# Logo-Animation für Film erstellen



## ARTex-Design (31. Juli 2005)

Hallo
Ich soll für einen Kumpel eine Logo-Animation für seine Hobbyfilmerei erstellen. Quasi so als Vorspann.
Name: Roses Filmbox

Da soll eine Kiste durch die Gegend laufen und dann auseinanderbechen. Anschliessend soll eine Rose erscheinen.. Das ganze in Trickfilmformat. Also keine realen Szenen..
Oder so ähnlich..   

Frage nun: Mit was für einem Programm kann man so eine Animation erstellen?
Bin da etwas überfordert.. :-( 

Danke für Antworten gibts im Vorraus  :suspekt: 

PeDDa


----------



## goela (31. Juli 2005)

Viele Wege führen nach Rom!

Ein Vorschlag:
Heutige Rendering-Programme habe oft einen sogenannten Cartoon-Renderer. Damit könntest Du den Zeichentrichfilm per 3D-Programm erstellen und rendern lassen.

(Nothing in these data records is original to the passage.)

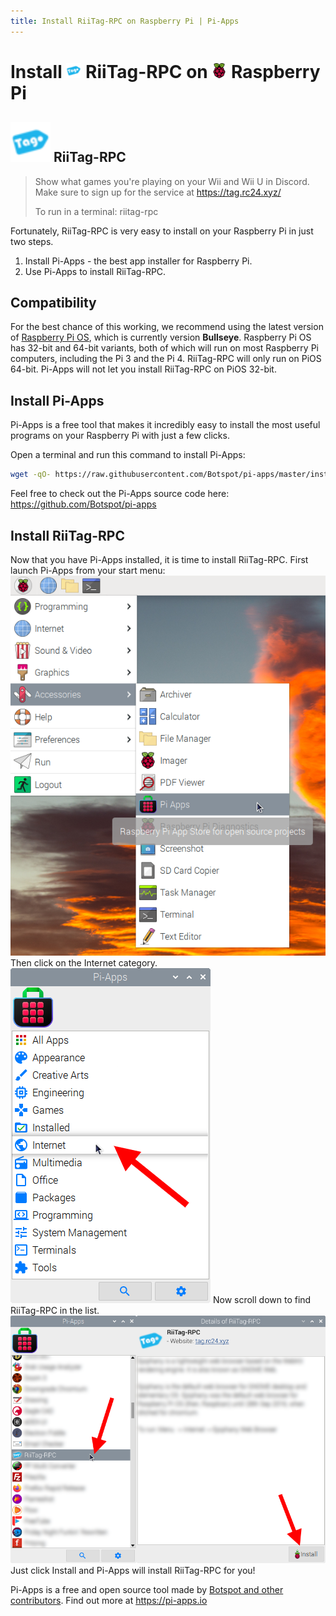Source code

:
 ```yaml
---
title: Install RiiTag-RPC on Raspberry Pi | Pi-Apps
---
```

<div class="simple-install-content content">

# Install <img src="/img/app-icons/RiiTag-RPC/icon-64.png" height=24> RiiTag-RPC on <img src=/img/other-icons/raspberrypi-icon.svg height=24> Raspberry Pi

## <img src="/img/app-icons/RiiTag-RPC/icon-64.png"> RiiTag-RPC
> Show what games you're playing on your Wii and Wii U in Discord.
> Make sure to sign up for the service at https://tag.rc24.xyz/
> 
> To run in a terminal: riitag-rpc

Fortunately, RiiTag-RPC is very easy to install on your Raspberry Pi in just two steps.
1. Install Pi-Apps - the best app installer for Raspberry Pi.
2. Use Pi-Apps to install RiiTag-RPC.
</div>
<div class="simple-install-content content">

## Compatibility
For the best chance of this working, we recommend using the latest version of [Raspberry Pi OS](https://www.raspberrypi.com/software/), which is currently version **Bullseye**.
Raspberry Pi OS has 32-bit and 64-bit variants, both of which will run on most Raspberry Pi computers, including the Pi 3 and the Pi 4.
RiiTag-RPC will only run on PiOS 64-bit. Pi-Apps will not let you install RiiTag-RPC on PiOS 32-bit.
</div>
<div class="simple-install-content content">

## Install Pi-Apps

Pi-Apps is a free tool that makes it incredibly easy to install the most useful programs on your Raspberry Pi with just a few clicks.

Open a terminal and run this command to install Pi-Apps:
```bash
wget -qO- https://raw.githubusercontent.com/Botspot/pi-apps/master/install | bash
```
Feel free to check out the Pi-Apps source code here: https://github.com/Botspot/pi-apps
</div>
<div class="simple-install-content content">

## Install RiiTag-RPC

Now that you have Pi-Apps installed, it is time to install RiiTag-RPC.
First launch Pi-Apps from your start menu:
<img src="/img/start-menu.png">
Then click on the Internet category.
<img src="/img/category-selections/Internet.png">
Now scroll down to find RiiTag-RPC in the list.
<img src="/img/app-icons/RiiTag-RPC/app-selection.png">
Just click Install and Pi-Apps will install RiiTag-RPC for you!
</div>
<div class="simple-install-content content">

Pi-Apps is a free and open source tool made by [Botspot and other contributors](/about/#contributors). Find out more at https://pi-apps.io
</div>
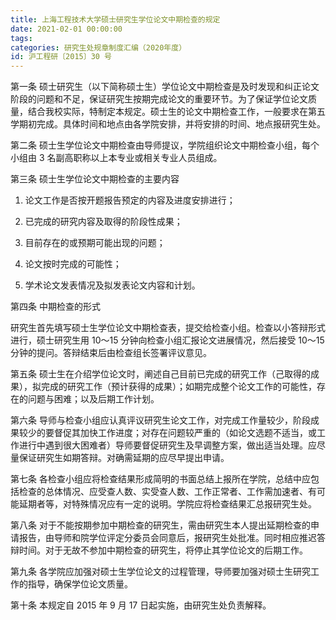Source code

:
 ```yaml
---
title: 上海工程技术大学硕士研究生学位论文中期检查的规定
date: 2021-02-01 00:00:00
tags: 
categories: 研究生处规章制度汇编（2020年度）
id: 沪工程研〔2015〕30 号
---
```


第一条 硕士研究生（以下简称硕士生）学位论文中期检查是及时发现和纠正论文阶段的问题和不足，保证研究生按期完成论文的重要环节。为了保证学位论文质量，结合我校实际，特制定本规定。硕士生的论文中期检查工作，一般要求在第五学期初完成。具体时间和地点由各学院安排，并将安排的时间、地点报研究生处。

第二条 硕士生学位论文中期检查由导师提议，学院组织论文中期检查小组，每个小组由 3 名副高职称以上本专业或相关专业人员组成。

第三条 硕士生学位论文中期检查的主要内容

1. 论文工作是否按开题报告预定的内容及进度安排进行；

2. 已完成的研究内容及取得的阶段性成果；

3. 目前存在的或预期可能出现的问题；

4. 论文按时完成的可能性；

5. 学术论文发表情况及拟发表论文内容和计划。

第四条 中期检查的形式

研究生首先填写硕士生学位论文中期检查表，提交给检查小组。检查以小答辩形式进行，硕士研究生用 10～15 分钟向检查小组汇报论文进展情况，然后接受 10～15 分钟的提问。答辩结束后由检查组长签署评议意见。

第五条 硕士生在介绍学位论文时，阐述自己目前已完成的研究工作（己取得的成果），拟完成的研究工作（预计获得的成果）；如期完成整个论文工作的可能性，存在的问题与困难；以及后期工作计划。

第六条 导师与检查小组应认真评议研究生论文工作，对完成工作量较少，阶段成果较少的要督促其加快工作进度；对存在问题较严重的（如论文选题不适当，或工作进行中遇到很大困难者）导师要督促研究生及早调整方案，做出适当处理。应尽量保证研究生如期答辩。对确需延期的应尽早提出申请。

第七条 各检查小组应将检查结果形成简明的书面总结上报所在学院，总结中应包括检查的总体情况、应受查人数、实受查人数、工作正常者、工作需加速者、有可能延期者等，对特殊情况应有一定的说明。学院应将检查结果汇总报研究生处。

第八条 对于不能按期参加中期检查的研究生，需由研究生本人提出延期检查的申请报告，由导师和院学位评定分委员会同意后，报研究生处批准。同时相应推迟答辩时间。对于无故不参加中期检查的研究生，将停止其学位论文的后期工作。

第九条 各学院应加强对硕士生学位论文的过程管理，导师要加强对硕士生研究工作的指导，确保学位论文质量。

第十条 本规定自 2015 年 9 月 17 日起实施，由研究生处负责解释。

Gibt aber sicherlich noch mehr Alternativen!


----------



## ARTex-Design (1. August 2005)

Ist so eine Animation auch in After Effects möglich?


----------



## chmee (1. August 2005)

nein oder vielleich jein .

Soll die Box Beine haben ? Sollen die Boxkanten als Beine fungieren ? Dann nein.
Muss in 3d gebaut und animiert werden.
Grundsätzlich hört sich das nach ner 3D-Aufgabe an, nicht nach einer Compositing-Arbeit.

mfg chmee


----------



## Chrisu (2. August 2005)

Ähm ... kurze Frage: warum sollte es mit AfterEffects nicht möglich sein, wenn die Box Beine hat. Also so ganz kann ich das jetzt nicht verstehen. Was hat das ganze mit Beinen zu tun? Im Prinzip ist mit AFX fast alles möglich. Es kommt immer nur darauf an wieviel Zeit man in eine Aufgabe investieren will. 

Und hier der Link zu einem Tutorial, wie man eine sich bewegende Spinne in AFX erstellt:
--> LINK

Solange dir der 2D Look reicht, wirst du auch mit AFX auskommen. Willst du das ganze etwas plastischer haben, dann kommst du um ein 3D Programm nicht herum. Oder du heuerst dir ein paar gute Zeicher aus z.B. Fernost an, die dir einen Zeichentrickfilm zeichen ;-) 

So long,
Chrisu


----------



## goela (2. August 2005)

Beeindruckendes Endergebnis die laufende Spinne!


----------



## 27b-6 (2. August 2005)

Moin!

 Einfache 3D-Objekte sind natürlich auch in AFX möglich, je nachdem wieviel Arbeit Du investieren willst auch mit Beinen. 
 Hab mal auf die Schnelle eine 3D-Box zusammengeschustert, damit Du grob verstehst wie das gemeint ist.


----------



## chmee (2. August 2005)

@chrisu:
Deswegen sagte ich "grundsätzlich". Mit Frame by Frame Animation und Bipeds gehts schon.
Der Link ist toll und ein gutes Gegenbeispiel.

mfg chmee


----------



## Chrisu (3. August 2005)

@chmee:
Das mit dem "grundsätzlich" hab ich schon gelesen. Und dagegen ist ja auch nichts zu sagen. Ich wollte ja nur zeigen, dass mit AFX (fast) alles möglich ist. Ob man im Endeffekt dann wirklich AFX nutzen will, das ist ja eine andere Frage. Ich kann dir nur recht geben, ich persönlich würde es vermutlich auch mit einem 3D-Programm machen. Bei deiner Antwort hat mich nur das mit der Aussagen:



			
				chmee hat gesagt.:
			
		

> Soll die Box Beine haben ? Sollen die Boxkanten als Beine fungieren ? Dann nein.



etwas verwundert. Denn ich kann/konnte nicht nachvollziehen was das mit Beinen zu tun haben soll.
Nichts für ungut. War nicht bös gemeint und sollte nur zeigen, dass AFX manchmal mächtiger ist als es den Anschein macht.

So long,
Chrisu


----------